PROVIDED RECORDS:
• • •

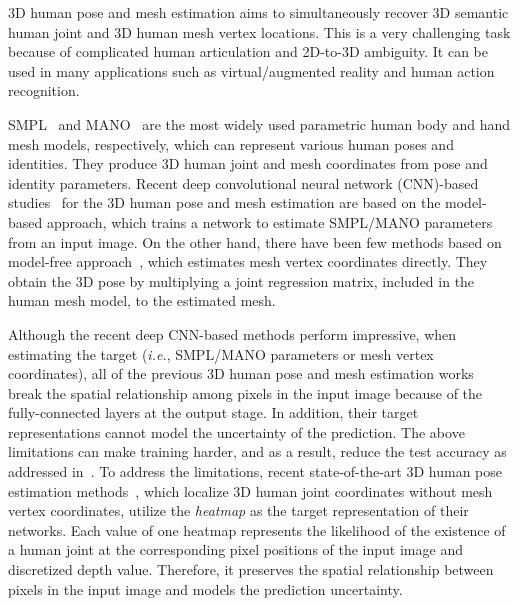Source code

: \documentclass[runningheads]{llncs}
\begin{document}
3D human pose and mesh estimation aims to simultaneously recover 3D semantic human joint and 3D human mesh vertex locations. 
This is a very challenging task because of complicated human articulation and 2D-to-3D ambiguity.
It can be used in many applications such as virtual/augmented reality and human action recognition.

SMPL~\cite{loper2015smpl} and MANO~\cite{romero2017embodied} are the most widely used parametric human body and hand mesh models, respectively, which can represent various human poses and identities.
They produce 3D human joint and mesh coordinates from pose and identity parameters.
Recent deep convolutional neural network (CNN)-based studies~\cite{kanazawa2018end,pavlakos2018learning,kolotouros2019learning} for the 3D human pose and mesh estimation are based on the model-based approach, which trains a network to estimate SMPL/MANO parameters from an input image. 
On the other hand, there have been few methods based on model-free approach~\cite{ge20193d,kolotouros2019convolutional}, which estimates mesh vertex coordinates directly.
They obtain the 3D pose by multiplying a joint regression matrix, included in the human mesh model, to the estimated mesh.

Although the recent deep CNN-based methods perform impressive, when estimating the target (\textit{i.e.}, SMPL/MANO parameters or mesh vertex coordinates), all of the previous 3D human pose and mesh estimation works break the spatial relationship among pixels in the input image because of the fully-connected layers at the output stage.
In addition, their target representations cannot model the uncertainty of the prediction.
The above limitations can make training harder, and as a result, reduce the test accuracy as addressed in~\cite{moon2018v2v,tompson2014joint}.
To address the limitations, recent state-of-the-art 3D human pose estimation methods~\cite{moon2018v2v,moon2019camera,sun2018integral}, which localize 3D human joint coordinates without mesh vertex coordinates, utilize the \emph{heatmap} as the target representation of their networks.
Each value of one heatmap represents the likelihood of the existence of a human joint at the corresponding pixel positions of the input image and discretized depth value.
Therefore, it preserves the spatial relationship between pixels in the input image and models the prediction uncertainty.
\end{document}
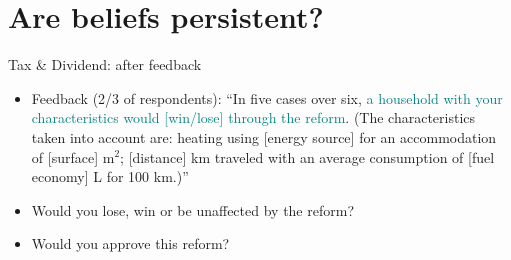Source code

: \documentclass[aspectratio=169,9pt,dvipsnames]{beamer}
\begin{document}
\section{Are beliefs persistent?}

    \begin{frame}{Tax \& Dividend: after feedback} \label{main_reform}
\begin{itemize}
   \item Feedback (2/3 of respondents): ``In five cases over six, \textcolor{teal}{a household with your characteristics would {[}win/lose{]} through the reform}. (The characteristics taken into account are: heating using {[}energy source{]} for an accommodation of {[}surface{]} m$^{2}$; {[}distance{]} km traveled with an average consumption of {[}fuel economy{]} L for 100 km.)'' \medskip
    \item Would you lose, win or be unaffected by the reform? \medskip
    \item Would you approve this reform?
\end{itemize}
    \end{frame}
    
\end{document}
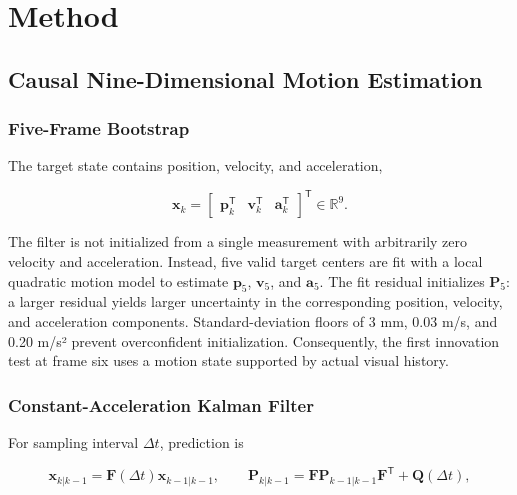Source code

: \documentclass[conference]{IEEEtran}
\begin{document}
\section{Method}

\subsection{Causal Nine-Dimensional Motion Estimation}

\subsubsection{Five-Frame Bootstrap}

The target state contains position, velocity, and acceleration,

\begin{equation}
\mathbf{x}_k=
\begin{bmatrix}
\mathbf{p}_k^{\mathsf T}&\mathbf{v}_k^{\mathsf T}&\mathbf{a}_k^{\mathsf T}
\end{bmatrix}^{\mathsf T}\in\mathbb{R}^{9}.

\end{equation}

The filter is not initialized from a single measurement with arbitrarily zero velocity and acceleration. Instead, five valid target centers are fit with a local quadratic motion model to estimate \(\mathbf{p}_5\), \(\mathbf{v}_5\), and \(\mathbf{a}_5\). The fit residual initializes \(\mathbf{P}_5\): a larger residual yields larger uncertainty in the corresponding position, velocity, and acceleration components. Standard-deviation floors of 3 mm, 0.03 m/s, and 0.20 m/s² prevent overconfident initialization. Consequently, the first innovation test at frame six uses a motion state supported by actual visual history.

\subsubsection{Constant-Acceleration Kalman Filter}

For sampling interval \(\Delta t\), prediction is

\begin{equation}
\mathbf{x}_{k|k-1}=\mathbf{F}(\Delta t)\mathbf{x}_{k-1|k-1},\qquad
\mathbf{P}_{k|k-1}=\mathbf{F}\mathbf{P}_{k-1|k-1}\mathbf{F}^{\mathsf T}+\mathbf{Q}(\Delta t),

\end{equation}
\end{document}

• • •

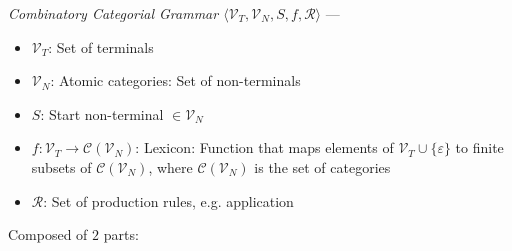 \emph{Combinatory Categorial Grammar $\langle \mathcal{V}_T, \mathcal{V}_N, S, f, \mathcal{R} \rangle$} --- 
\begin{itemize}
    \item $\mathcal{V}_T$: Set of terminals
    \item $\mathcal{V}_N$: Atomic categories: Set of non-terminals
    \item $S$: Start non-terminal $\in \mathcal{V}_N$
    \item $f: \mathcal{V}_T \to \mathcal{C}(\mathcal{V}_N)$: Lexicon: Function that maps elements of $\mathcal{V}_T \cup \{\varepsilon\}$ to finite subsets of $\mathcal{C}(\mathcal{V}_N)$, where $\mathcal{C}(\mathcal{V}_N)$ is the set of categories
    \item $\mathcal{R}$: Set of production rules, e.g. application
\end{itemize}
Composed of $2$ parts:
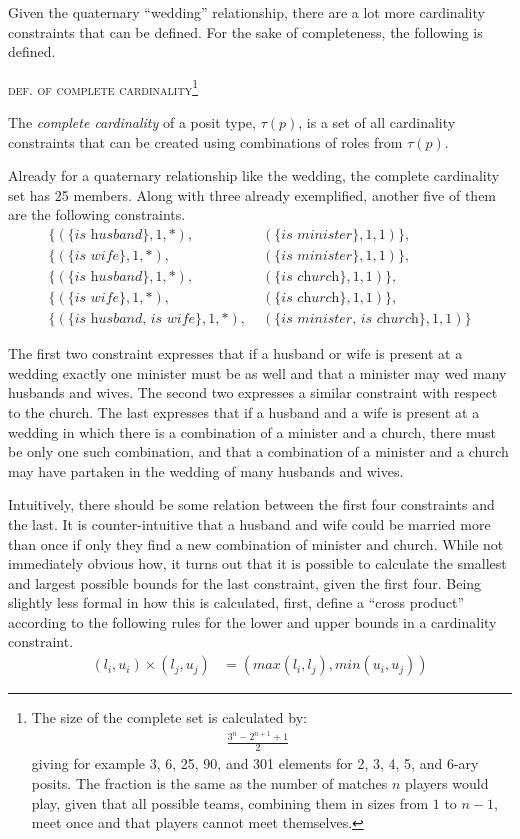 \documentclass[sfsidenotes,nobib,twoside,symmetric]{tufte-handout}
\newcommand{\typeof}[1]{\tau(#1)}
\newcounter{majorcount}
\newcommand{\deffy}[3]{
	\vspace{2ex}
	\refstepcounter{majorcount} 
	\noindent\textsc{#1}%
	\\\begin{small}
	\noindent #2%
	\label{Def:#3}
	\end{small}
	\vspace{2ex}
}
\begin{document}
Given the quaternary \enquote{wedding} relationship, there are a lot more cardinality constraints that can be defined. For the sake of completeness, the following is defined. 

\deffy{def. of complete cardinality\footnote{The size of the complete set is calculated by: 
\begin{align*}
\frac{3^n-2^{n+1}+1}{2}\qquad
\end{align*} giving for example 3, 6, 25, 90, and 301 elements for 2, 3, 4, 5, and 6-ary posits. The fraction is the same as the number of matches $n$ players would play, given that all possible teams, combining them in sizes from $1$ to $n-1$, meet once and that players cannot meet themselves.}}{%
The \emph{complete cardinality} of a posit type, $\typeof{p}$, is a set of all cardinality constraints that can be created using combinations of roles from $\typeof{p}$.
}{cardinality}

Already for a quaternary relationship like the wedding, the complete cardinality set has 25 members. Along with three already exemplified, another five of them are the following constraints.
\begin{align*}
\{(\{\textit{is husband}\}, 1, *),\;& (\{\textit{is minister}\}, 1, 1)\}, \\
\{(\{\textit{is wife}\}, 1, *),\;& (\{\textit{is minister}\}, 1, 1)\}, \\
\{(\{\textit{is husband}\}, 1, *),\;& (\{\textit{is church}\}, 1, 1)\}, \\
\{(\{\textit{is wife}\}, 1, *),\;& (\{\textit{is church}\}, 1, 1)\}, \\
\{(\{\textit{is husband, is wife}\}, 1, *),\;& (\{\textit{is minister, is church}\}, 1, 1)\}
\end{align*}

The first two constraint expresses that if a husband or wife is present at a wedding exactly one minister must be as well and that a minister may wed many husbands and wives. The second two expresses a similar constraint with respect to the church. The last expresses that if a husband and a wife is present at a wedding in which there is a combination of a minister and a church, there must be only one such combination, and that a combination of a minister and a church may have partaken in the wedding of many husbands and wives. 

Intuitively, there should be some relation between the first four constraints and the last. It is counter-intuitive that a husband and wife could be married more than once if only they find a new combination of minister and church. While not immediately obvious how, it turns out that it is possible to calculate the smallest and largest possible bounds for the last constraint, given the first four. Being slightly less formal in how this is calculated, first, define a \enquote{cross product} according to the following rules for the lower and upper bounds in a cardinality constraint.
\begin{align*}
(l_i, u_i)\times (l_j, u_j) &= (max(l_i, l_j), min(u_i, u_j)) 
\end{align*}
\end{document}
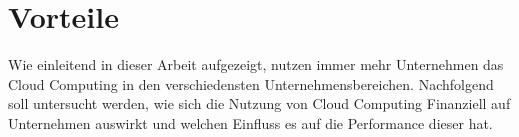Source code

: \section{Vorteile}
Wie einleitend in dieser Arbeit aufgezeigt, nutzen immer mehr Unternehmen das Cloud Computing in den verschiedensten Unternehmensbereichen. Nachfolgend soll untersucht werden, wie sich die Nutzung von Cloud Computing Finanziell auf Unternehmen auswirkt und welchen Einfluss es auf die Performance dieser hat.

• • •

WHAT THE TASK REQUIRES: Copy each line of the listing that includes "typeof".

RESULT OF THIS TASK:
\newcommand{\typeof}[1]{\tau(#1)}
The \emph{complete cardinality} of a posit type, $\typeof{p}$, is a set of all cardinality constraints that can be created using combinations of roles from $\typeof{p}$.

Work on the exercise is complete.